Soyup soygun yapan, yolkesen, işyerlerini yağmalayan eşkıyalardan tabiî olarak korkar ve onların şerrinden emin olmak için gereken tedbirleri de alırız. Fakat nedense imanımızı, ahlâkımızı, ihlasımızı, edep, hayâ, ar ve namusumuzu, onur şeref ve haysiyetimizi; yerüstü ve yeraltı kaynaklarımızı; insanlığımızı ve nihayet İslamî kimlik ve şahsiyetimizi ve özet olarak her şeyimizi ama her şeyimizi yıllarca yağmalayan ve yağmalamaya bütün hızı ile devam eden bu arsız ve azgın, hırsız ve eşkıyaları bağrımıza basmışız. İçli dışlı, sarmaş dolaş olmuşuz. En samimi dost olmuşuz. Evlerimizin en mahrem odalarına kadar sızmalarını hoşgörü ile karşılamışız. İşte yüce kitabımız Kur’an-ı Kerim’in işaret ettiği asıl korkulması, tedbir alınması gereken eşkıyalar, bu eşkıyalardır.

İmanın Zevâline Ve Tehlikeye Düşmesine Sebep Olan Bazı Hususlar

Allah (c.c), Nisâ Suresinin 136. ayet-i celîlesinde mealen şöyle buyuruyor: “Ey iman edenler!

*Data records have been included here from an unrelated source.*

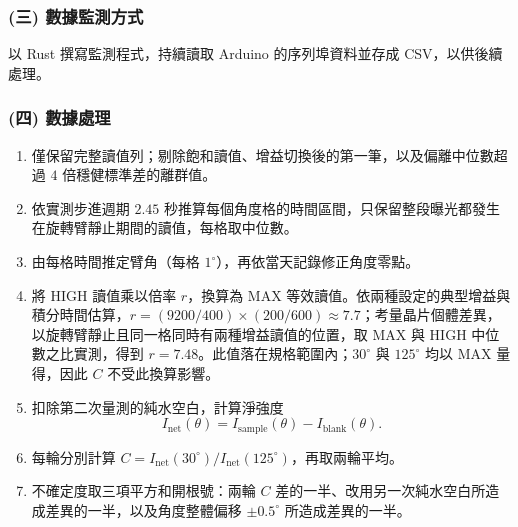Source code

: \subsubsection*{(三) 數據監測方式}
以 Rust 撰寫監測程式，持續讀取 Arduino 的序列埠資料並存成 CSV，以供後續處理。

\subsubsection*{(四) 數據處理}
\begin{enumerate}
    \item 僅保留完整讀值列；剔除飽和讀值、增益切換後的第一筆，以及偏離中位數超過 $4$ 倍穩健標準差的離群值。
    \item 依實測步進週期 $2.45$ 秒推算每個角度格的時間區間，只保留整段曝光都發生在旋轉臂靜止期間的讀值，每格取中位數。
    \item 由每格時間推定臂角（每格 $1^\circ$），再依當天記錄修正角度零點。
    \item 將 HIGH 讀值乘以倍率 $r$，換算為 MAX 等效讀值。依兩種設定的典型增益與積分時間估算，$r=(9200/400)\times(200/600)\approx7.7$；考量晶片個體差異，以旋轉臂靜止且同一格同時有兩種增益讀值的位置，取 MAX 與 HIGH 中位數之比實測，得到 $r=7.48$。此值落在規格範圍內；$30^\circ$ 與 $125^\circ$ 均以 MAX 量得，因此 $C$ 不受此換算影響。
    \item 扣除第二次量測的純水空白，計算淨強度
    \[
        I_{\mathrm{net}}(\theta)=I_{\mathrm{sample}}(\theta)-I_{\mathrm{blank}}(\theta).
    \]
    \item 每輪分別計算 $C=I_{\mathrm{net}}(30^\circ)/I_{\mathrm{net}}(125^\circ)$，再取兩輪平均。
    \item 不確定度取三項平方和開根號：兩輪 $C$ 差的一半、改用另一次純水空白所造成差異的一半，以及角度整體偏移 $\pm0.5^\circ$ 所造成差異的一半。
\end{enumerate}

Yine iman ediniz. Yani ey mü’minler! Sözde değil özde mü’min olunuz. İmanınızı zaafa uğratacak, tehlikeye düşürecek her türlü söz ve hareketten sakının. İmanınızı güçlendirecek, kâmil, sarsılmaz bir imana ulaştıracak her türlü tâat ü ibadette; Allah’a gerçek manada kul olma derecesine ulaşıncaya kadar kulluk görevinizde devam u sebat gösterin. Ruh, bedeni terk edinceye kadar kâmil manada kulluk görevinize sadakatle müdavim olunuz.”

Küfre razı olmak kişiyi küfre sürükler. Çünkü küfre rıza, küfürdür. Küfrü ve kâfiri kâfir olma noktasında beğenmek, takdir etmek de böyledir. Küfrü veya kâfiri sevmek, methiyeler yağdırmak da imanın sıhhatine mani ve engeldir. “Allah her şeye gücü yetendir.” ifadesi sadece dildeyse ve kalbini, hayatını çepeçevre kuşatmamış ise; mesela filan süper gücün, elde ettiği teknik imkânlarla her yerde hazır ve nazır olduğunu zannedip her şeye gücü yeter, şeklindeki bir inanç saplantısı içerisinde olan bir kişinin, imanını sorgulaması gerekir. Çünkü yegâne güç ve kuvvet sahibi Allah’tır. Allah’ı sever gibi aşırı derecede herhangi birini sevmek ve Allah’a ait bir kısım sıfatları sevdiği kişiye izafe etme hastalığına yakalanmak da iman sıhhatine engel teşkil eden hususlardandır. Çünkü mü’min en çok, Allah’ı ve Onun Rasûlünü sever. Allah’tan başkasını sevmesi yine Allah içindir.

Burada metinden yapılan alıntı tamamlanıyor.